Rare causes do not become dominant in any sub‑sample.
These consistencies suggest that strong signals in the data are robust to sampling variability, while weaker signals are more sensitive to which observations are included
ggplot(sample_cause_summary, aes(
x = total_deaths,
y = reorder(Cause.Name, total_deaths)
)) +
geom_col(fill = "steelblue") +
facet_wrap(~ sample_num, scales = "free_x") +
scale_x_continuous(
labels = label_number(scale = 1e-6, suffix = "M")
) +
labs(
title = "Total Deaths by Cause Across Random Sub‑Samples",
x = "Total Deaths (Millions)",
y = "Cause of Death"
) +
theme_minimal()
As the relative size of the sub‑samples increases (for example, moving from 10% to 25% or larger portions of the dataset), differences between sub‑samples become less pronounced. Larger samples more closely resemble the full dataset, making conclusions more stable and reducing the likelihood of observing misleading anomalies.
Smaller sub‑samples, by contrast, show greater variability and are more susceptible to random fluctuations that can distort interpretation.
sample_sizes <- c(0.10, 0.25, 0.75)
sample_size_comparison <- map_df(sample_sizes, function(frac) {
deaths |>
sample_n(size = frac * nrow(deaths), replace = TRUE) |>
filter(Cause.Name != "All causes") |>
group_by(Cause.Name) |>
summarise(
total_deaths = sum(Deaths),
.groups = "drop"
) |>
mutate(sample_frac = frac)
})
sample_size_comparison
## # A tibble: 30 × 3
## Cause.Name total_deaths sample_frac
## <chr> <int> <dbl>
## 1 Alzheimer's disease 270980 0.1
## 2 CLRD 682840 0.1
## 3 Cancer 2755335 0.1
## 4 Diabetes 137501 0.1
## 5 Heart disease 1920661 0.1
## 6 Influenza and pneumonia 149665 0.1
## 7 Kidney disease 64373 0.1
## 8 Stroke 1171963 0.1
## 9 Suicide 110540 0.1
## 10 Unintentional injuries 570291 0.1
## # ℹ 20 more rows
As sample size increases, variability in total deaths by cause decreases. Smaller samples exaggerate random fluctuations, while larger samples more closely resemble the full dataset. This reinforces the importance of sufficient sample size when drawing conclusions.
This investigation demonstrates that conclusions drawn from a single dataset may be sensitive to sampling uncertainty, especially when focusing on smaller groups or subtle differences. Apparent anomalies or strong patterns observed in one sample may not persist when the data is resampled.

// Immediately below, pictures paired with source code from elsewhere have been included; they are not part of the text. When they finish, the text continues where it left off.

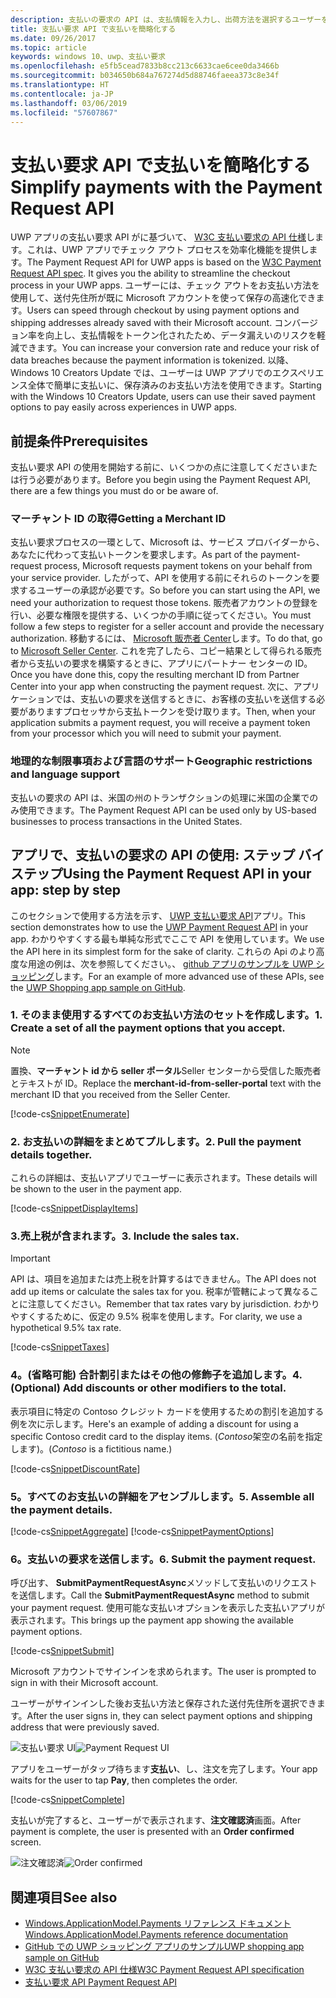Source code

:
 ```yaml
---
description: 支払いの要求の API は、支払情報を入力し、出荷方法を選択するユーザーを要求する場合のプロセスをバイパスする UWP アプリの統合ソリューションを提供します。
title: 支払い要求 API で支払いを簡略化する
ms.date: 09/26/2017
ms.topic: article
keywords: windows 10、uwp、支払い要求
ms.openlocfilehash: e5fb5cead7833b8cc213c6633cae6cee0da3466b
ms.sourcegitcommit: b034650b684a767274d5d88746faeea373c8e34f
ms.translationtype: HT
ms.contentlocale: ja-JP
ms.lasthandoff: 03/06/2019
ms.locfileid: "57607867"
---
```

# <a name="simplify-payments-with-the-payment-request-api"></a><span data-ttu-id="1feea-104">支払い要求 API で支払いを簡略化する</span><span class="sxs-lookup"><span data-stu-id="1feea-104">Simplify payments with the Payment Request API</span></span>
<span data-ttu-id="1feea-105">UWP アプリの支払い要求 API がに基づいて、 [W3C 支払い要求の API 仕様](https://w3c.github.io/browser-payment-api/)します。これは、UWP アプリでチェック アウト プロセスを効率化機能を提供します。</span><span class="sxs-lookup"><span data-stu-id="1feea-105">The Payment Request API  for UWP apps is based on the [W3C Payment Request API spec](https://w3c.github.io/browser-payment-api/). It gives you the ability to streamline the checkout process in your UWP apps.</span></span> <span data-ttu-id="1feea-106">ユーザーには、チェック アウトをお支払い方法を使用して、送付先住所が既に Microsoft アカウントを使って保存の高速化できます。</span><span class="sxs-lookup"><span data-stu-id="1feea-106">Users can speed through checkout by using payment options and shipping addresses already saved with their Microsoft account.</span></span> <span data-ttu-id="1feea-107">コンバージョン率を向上し、支払情報をトークン化されたため、データ漏えいのリスクを軽減できます。</span><span class="sxs-lookup"><span data-stu-id="1feea-107">You can increase your conversion rate and reduce your risk of data breaches because the payment information is tokenized.</span></span> <span data-ttu-id="1feea-108">以降、Windows 10 Creators Update では、ユーザーは UWP アプリでのエクスペリエンス全体で簡単に支払いに、保存済みのお支払い方法を使用できます。</span><span class="sxs-lookup"><span data-stu-id="1feea-108">Starting with the Windows 10 Creators Update, users can use their saved payment options to pay easily across  experiences in UWP apps.</span></span>

## <a name="prerequisites"></a><span data-ttu-id="1feea-109">前提条件</span><span class="sxs-lookup"><span data-stu-id="1feea-109">Prerequisites</span></span>
<span data-ttu-id="1feea-110">支払い要求 API の使用を開始する前に、いくつかの点に注意してくださいまたは行う必要があります。</span><span class="sxs-lookup"><span data-stu-id="1feea-110">Before you begin using the Payment Request API, there are a few things you must do or be aware of.</span></span>

### <a name="getting-a-merchant-id"></a><span data-ttu-id="1feea-111">マーチャント ID の取得</span><span class="sxs-lookup"><span data-stu-id="1feea-111">Getting a Merchant ID</span></span>
<span data-ttu-id="1feea-112">支払い要求プロセスの一環として、Microsoft は、サービス プロバイダーから、あなたに代わって支払いトークンを要求します。</span><span class="sxs-lookup"><span data-stu-id="1feea-112">As part of the payment-request process, Microsoft requests payment tokens on your behalf from your service provider.</span></span> <span data-ttu-id="1feea-113">したがって、API を使用する前にそれらのトークンを要求するユーザーの承認が必要です。</span><span class="sxs-lookup"><span data-stu-id="1feea-113">So before you can start using the API, we need your authorization to request those tokens.</span></span>  <span data-ttu-id="1feea-114">販売者アカウントの登録を行い、必要な権限を提供する、いくつかの手順に従ってください。</span><span class="sxs-lookup"><span data-stu-id="1feea-114">You must follow a few steps to register for a seller account and provide the necessary authorization.</span></span> <span data-ttu-id="1feea-115">移動するには、 [Microsoft 販売者 Center](https://seller.microsoft.com/en-us/dashboard/registration/seller/?accountprogram=uwp)します。</span><span class="sxs-lookup"><span data-stu-id="1feea-115">To do that, go to [Microsoft Seller Center](https://seller.microsoft.com/en-us/dashboard/registration/seller/?accountprogram=uwp).</span></span> <span data-ttu-id="1feea-116">これを完了したら、コピー結果として得られる販売者から支払いの要求を構築するときに、アプリにパートナー センターの ID。</span><span class="sxs-lookup"><span data-stu-id="1feea-116">Once you have done this, copy the resulting merchant ID from Partner Center into your app when constructing the payment request.</span></span> <span data-ttu-id="1feea-117">次に、アプリケーションでは、支払いの要求を送信するときに、お客様の支払いを送信する必要がありますプロセッサから支払トークンを受け取ります。</span><span class="sxs-lookup"><span data-stu-id="1feea-117">Then, when your application submits a payment request, you will receive a payment token from your processor which you will need to submit your payment.</span></span>

### <a name="geographic-restrictions-and-language-support"></a><span data-ttu-id="1feea-118">地理的な制限事項および言語のサポート</span><span class="sxs-lookup"><span data-stu-id="1feea-118">Geographic restrictions and language support</span></span>
<span data-ttu-id="1feea-119">支払いの要求の API は、米国の州のトランザクションの処理に米国の企業でのみ使用できます。</span><span class="sxs-lookup"><span data-stu-id="1feea-119">The Payment Request API can be used only by US-based businesses to process transactions in the United States.</span></span>

## <a name="using-the-payment-request-api-in-your-app-step-by-step"></a><span data-ttu-id="1feea-120">アプリで、支払いの要求の API の使用: ステップ バイ ステップ</span><span class="sxs-lookup"><span data-stu-id="1feea-120">Using the Payment Request API in your app: step by step</span></span>
<span data-ttu-id="1feea-121">このセクションで使用する方法を示す、 [UWP 支払い要求 API](https://docs.microsoft.com/en-us/uwp/api/windows.applicationmodel.payments)アプリ。</span><span class="sxs-lookup"><span data-stu-id="1feea-121">This section demonstrates how to use the [UWP Payment Request API](https://docs.microsoft.com/en-us/uwp/api/windows.applicationmodel.payments) in your app.</span></span> <span data-ttu-id="1feea-122">わかりやすくする最も単純な形式でここで API を使用しています。</span><span class="sxs-lookup"><span data-stu-id="1feea-122">We use the API here in its simplest form for the sake of clarity.</span></span> <span data-ttu-id="1feea-123">これらの Api のより高度な用途の例は、次を参照してください。、 [github アプリのサンプルを UWP ショッピング](https://github.com/Microsoft/Windows-appsample-shopping)します。</span><span class="sxs-lookup"><span data-stu-id="1feea-123">For an example of more advanced use of these APIs, see the [UWP Shopping app sample on GitHub](https://github.com/Microsoft/Windows-appsample-shopping).</span></span>

### <a name="1-create-a-set-of-all-the-payment-options-that-you-accept"></a><span data-ttu-id="1feea-124">1. そのまま使用するすべてのお支払い方法のセットを作成します。</span><span class="sxs-lookup"><span data-stu-id="1feea-124">1. Create a set of all the payment options that you accept.</span></span>
> [!Note]
> <span data-ttu-id="1feea-125">置換、**マーチャント id から seller ポータル**Seller センターから受信した販売者とテキストが ID。</span><span class="sxs-lookup"><span data-stu-id="1feea-125">Replace the **merchant-id-from-seller-portal** text with the merchant ID that you received from the Seller Center.</span></span>

[!code-cs[SnippetEnumerate](./code/PaymentsApiSample/PaymentsApiSample/MainPage.xaml.cs#SnippetEnumerate)]

### <a name="2-pull-the-payment-details-together"></a><span data-ttu-id="1feea-126">2. お支払いの詳細をまとめてプルします。</span><span class="sxs-lookup"><span data-stu-id="1feea-126">2. Pull the payment details together.</span></span> 

<span data-ttu-id="1feea-127">これらの詳細は、支払いアプリでユーザーに表示されます。</span><span class="sxs-lookup"><span data-stu-id="1feea-127">These details will be shown to the user in the payment app.</span></span> 

[!code-cs[SnippetDisplayItems](./code/PaymentsApiSample/PaymentsApiSample/MainPage.xaml.cs#SnippetDisplayItems)]

### <a name="3-include-the-sales-tax"></a><span data-ttu-id="1feea-128">3.売上税が含まれます。</span><span class="sxs-lookup"><span data-stu-id="1feea-128">3. Include the sales tax.</span></span> 

> [!Important]
> <span data-ttu-id="1feea-129">API は、項目を追加または売上税を計算するはできません。</span><span class="sxs-lookup"><span data-stu-id="1feea-129">The API does not add up items or calculate the sales tax for you.</span></span> <span data-ttu-id="1feea-130">税率が管轄によって異なることに注意してください。</span><span class="sxs-lookup"><span data-stu-id="1feea-130">Remember that tax rates vary by jurisdiction.</span></span> <span data-ttu-id="1feea-131">わかりやすくするために、仮定の 9.5% 税率を使用します。</span><span class="sxs-lookup"><span data-stu-id="1feea-131">For clarity, we use a hypothetical 9.5% tax rate.</span></span>

[!code-cs[SnippetTaxes](./code/PaymentsApiSample/PaymentsApiSample/MainPage.xaml.cs#SnippetTaxes)]

### <a name="4-optional--add-discounts-or-other-modifiers-to-the-total"></a><span data-ttu-id="1feea-132">4。(省略可能) 合計割引またはその他の修飾子を追加します。</span><span class="sxs-lookup"><span data-stu-id="1feea-132">4. (Optional)  Add discounts or other modifiers to the total.</span></span> 

<span data-ttu-id="1feea-133">表示項目に特定の Contoso クレジット カードを使用するための割引を追加する例を次に示します。</span><span class="sxs-lookup"><span data-stu-id="1feea-133">Here's an example of adding a discount for using a specific Contoso credit card to the display items.</span></span> <span data-ttu-id="1feea-134">(*Contoso*架空の名前を指定します)。</span><span class="sxs-lookup"><span data-stu-id="1feea-134">(*Contoso* is a fictitious name.)</span></span>

[!code-cs[SnippetDiscountRate](./code/PaymentsApiSample/PaymentsApiSample/MainPage.xaml.cs#SnippetDiscountRate)]

### <a name="5-assemble-all-the-payment-details"></a><span data-ttu-id="1feea-135">5。すべてのお支払いの詳細をアセンブルします。</span><span class="sxs-lookup"><span data-stu-id="1feea-135">5. Assemble all the payment details.</span></span>

[!code-cs[SnippetAggregate](./code/PaymentsApiSample/PaymentsApiSample/MainPage.xaml.cs#SnippetAggregate)]
[!code-cs[SnippetPaymentOptions](./code/PaymentsApiSample/PaymentsApiSample/MainPage.xaml.cs#SnippetPaymentOptions)]

### <a name="6-submit-the-payment-request"></a><span data-ttu-id="1feea-136">6。支払いの要求を送信します。</span><span class="sxs-lookup"><span data-stu-id="1feea-136">6. Submit the payment request.</span></span> 

<span data-ttu-id="1feea-137">呼び出す、 **SubmitPaymentRequestAsync**メソッドして支払いのリクエストを送信します。</span><span class="sxs-lookup"><span data-stu-id="1feea-137">Call the **SubmitPaymentRequestAsync** method to submit your payment request.</span></span> <span data-ttu-id="1feea-138">使用可能な支払いオプションを表示した支払いアプリが表示されます。</span><span class="sxs-lookup"><span data-stu-id="1feea-138">This brings up the payment app showing the available payment options.</span></span>

[!code-cs[SnippetSubmit](./code/PaymentsApiSample/PaymentsApiSample/MainPage.xaml.cs#SnippetSubmit)]

<span data-ttu-id="1feea-139">Microsoft アカウントでサインインを求められます。</span><span class="sxs-lookup"><span data-stu-id="1feea-139">The user is prompted to sign in with their Microsoft account.</span></span>

<span data-ttu-id="1feea-140">ユーザーがサインインした後お支払い方法と保存された送付先住所を選択できます。</span><span class="sxs-lookup"><span data-stu-id="1feea-140">After the user signs in, they can select payment options and shipping address that were previously saved.</span></span>

<span data-ttu-id="1feea-141">![支払い要求 UI](./images/33.png "支払い要求 UI")</span><span class="sxs-lookup"><span data-stu-id="1feea-141">![Payment Request UI](./images/33.png "Payment Request UI")</span></span>

<span data-ttu-id="1feea-142">アプリをユーザーがタップ待ちます**支払い**、し、注文を完了します。</span><span class="sxs-lookup"><span data-stu-id="1feea-142">Your app waits for the user to tap **Pay**, then completes the order.</span></span>

[!code-cs[SnippetComplete](./code/PaymentsApiSample/PaymentsApiSample/MainPage.xaml.cs#SnippetComplete)]

<span data-ttu-id="1feea-143">支払いが完了すると、ユーザーがで表示されます、**注文確認済**画面。</span><span class="sxs-lookup"><span data-stu-id="1feea-143">After payment is complete, the user is presented with an **Order confirmed** screen.</span></span>

<span data-ttu-id="1feea-144">![注文確認済](./images/44.png "順序の確認 ")</span><span class="sxs-lookup"><span data-stu-id="1feea-144">![Order confirmed](./images/44.png "Order confirmed ")</span></span>

## <a name="see-also"></a><span data-ttu-id="1feea-145">関連項目</span><span class="sxs-lookup"><span data-stu-id="1feea-145">See also</span></span>
- [<span data-ttu-id="1feea-146">Windows.ApplicationModel.Payments リファレンス ドキュメント</span><span class="sxs-lookup"><span data-stu-id="1feea-146">Windows.ApplicationModel.Payments reference documentation</span></span>](https://docs.microsoft.com/en-us/uwp/api/windows.applicationmodel.payments)
- [<span data-ttu-id="1feea-147">GitHub での UWP ショッピング アプリのサンプル</span><span class="sxs-lookup"><span data-stu-id="1feea-147">UWP shopping app sample on GitHub</span></span>](https://github.com/Microsoft/Windows-appsample-shopping)
- [<span data-ttu-id="1feea-148">W3C 支払い要求の API 仕様</span><span class="sxs-lookup"><span data-stu-id="1feea-148">W3C Payment Request API specification</span></span>](https://www.w3.org/TR/payment-request/)
- [<span data-ttu-id="1feea-149">支払い要求 API </span><span class="sxs-lookup"><span data-stu-id="1feea-149">Payment Request API </span></span>](https://docs.microsoft.com/en-us/microsoft-edge/dev-guide/device/payment-request-api)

As a result, conclusions should be framed cautiously and supported by repeated analyses, larger samples, or population‑adjusted measures such as age‑adjusted death rates.
This week’s data dive explored how random sampling variability can affect observed patterns, anomalies, and conclusions in data analysis. By simulating repeated data collection through random sub‑sampling, it became clear that not all observed differences reflect meaningful underlying structure.
The findings emphasize the importance of acknowledging uncertainty when interpreting results, particularly when working with observational data. Future analyses should consider robustness checks and repeated sampling to avoid over‑interpreting random variation as meaningful insight.